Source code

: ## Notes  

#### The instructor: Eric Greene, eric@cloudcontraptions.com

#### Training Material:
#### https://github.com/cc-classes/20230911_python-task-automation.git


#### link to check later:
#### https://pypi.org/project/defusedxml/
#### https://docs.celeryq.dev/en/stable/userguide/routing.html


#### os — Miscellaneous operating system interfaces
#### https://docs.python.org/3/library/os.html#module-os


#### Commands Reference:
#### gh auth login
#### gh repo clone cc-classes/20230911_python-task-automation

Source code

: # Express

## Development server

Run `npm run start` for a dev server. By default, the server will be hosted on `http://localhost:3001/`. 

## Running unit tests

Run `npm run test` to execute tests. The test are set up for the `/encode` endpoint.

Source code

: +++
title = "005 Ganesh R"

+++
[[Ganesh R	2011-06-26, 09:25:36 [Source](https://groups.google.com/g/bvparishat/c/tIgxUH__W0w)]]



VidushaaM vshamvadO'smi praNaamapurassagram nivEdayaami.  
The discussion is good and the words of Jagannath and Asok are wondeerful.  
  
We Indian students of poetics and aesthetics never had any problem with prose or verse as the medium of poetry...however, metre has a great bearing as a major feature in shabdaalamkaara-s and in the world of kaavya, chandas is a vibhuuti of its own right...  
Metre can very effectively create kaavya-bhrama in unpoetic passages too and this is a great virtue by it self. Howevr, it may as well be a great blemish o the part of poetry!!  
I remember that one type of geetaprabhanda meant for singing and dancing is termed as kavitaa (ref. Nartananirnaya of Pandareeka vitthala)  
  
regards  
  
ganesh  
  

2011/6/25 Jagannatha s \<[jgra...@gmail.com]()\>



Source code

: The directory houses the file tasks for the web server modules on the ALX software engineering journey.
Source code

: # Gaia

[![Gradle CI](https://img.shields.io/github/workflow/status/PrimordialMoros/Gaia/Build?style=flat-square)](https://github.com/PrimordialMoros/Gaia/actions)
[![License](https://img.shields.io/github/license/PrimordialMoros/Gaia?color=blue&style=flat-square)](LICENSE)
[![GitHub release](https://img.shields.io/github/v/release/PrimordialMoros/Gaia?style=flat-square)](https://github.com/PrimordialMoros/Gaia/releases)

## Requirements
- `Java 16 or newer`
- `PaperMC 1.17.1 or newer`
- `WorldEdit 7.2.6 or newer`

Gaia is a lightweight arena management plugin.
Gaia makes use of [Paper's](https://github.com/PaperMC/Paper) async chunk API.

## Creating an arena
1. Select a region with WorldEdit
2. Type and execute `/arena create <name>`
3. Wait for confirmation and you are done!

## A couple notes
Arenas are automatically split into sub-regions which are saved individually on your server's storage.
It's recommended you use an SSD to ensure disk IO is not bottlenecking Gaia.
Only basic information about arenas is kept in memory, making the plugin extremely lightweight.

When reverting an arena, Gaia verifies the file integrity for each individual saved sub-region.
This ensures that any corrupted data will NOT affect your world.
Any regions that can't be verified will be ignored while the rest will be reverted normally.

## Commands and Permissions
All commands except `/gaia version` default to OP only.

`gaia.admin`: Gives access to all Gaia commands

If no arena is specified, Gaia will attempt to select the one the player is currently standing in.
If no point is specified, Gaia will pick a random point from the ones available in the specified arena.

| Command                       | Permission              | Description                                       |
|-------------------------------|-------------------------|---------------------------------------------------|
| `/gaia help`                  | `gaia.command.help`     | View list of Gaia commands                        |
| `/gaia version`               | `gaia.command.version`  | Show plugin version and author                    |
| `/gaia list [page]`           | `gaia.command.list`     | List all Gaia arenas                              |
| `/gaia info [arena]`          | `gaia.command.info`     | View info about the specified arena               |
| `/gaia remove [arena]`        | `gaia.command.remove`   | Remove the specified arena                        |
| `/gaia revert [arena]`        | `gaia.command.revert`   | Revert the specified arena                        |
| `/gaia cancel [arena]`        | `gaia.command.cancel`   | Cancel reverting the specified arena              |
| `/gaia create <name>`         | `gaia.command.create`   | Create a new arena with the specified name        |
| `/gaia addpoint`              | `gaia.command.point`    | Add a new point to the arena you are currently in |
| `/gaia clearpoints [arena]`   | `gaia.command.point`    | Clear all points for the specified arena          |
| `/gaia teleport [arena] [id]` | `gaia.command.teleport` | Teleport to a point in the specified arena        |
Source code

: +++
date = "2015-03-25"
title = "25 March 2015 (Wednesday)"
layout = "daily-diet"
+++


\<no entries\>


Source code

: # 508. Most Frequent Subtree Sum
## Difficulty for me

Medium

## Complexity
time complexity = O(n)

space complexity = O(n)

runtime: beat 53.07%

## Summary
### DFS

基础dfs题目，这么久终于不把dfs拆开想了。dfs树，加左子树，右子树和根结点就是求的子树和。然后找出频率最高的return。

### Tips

┄┄┄┄┄┄┄┄┄┄

**Prompt**
Your answer should be the lines of the records that include the word "View".

**Written response**
| `/gaia help`                  | `gaia.command.help`     | View list of Gaia commands                        |
| `/gaia info [arena]`          | `gaia.command.info`     | View info about the specified arena               |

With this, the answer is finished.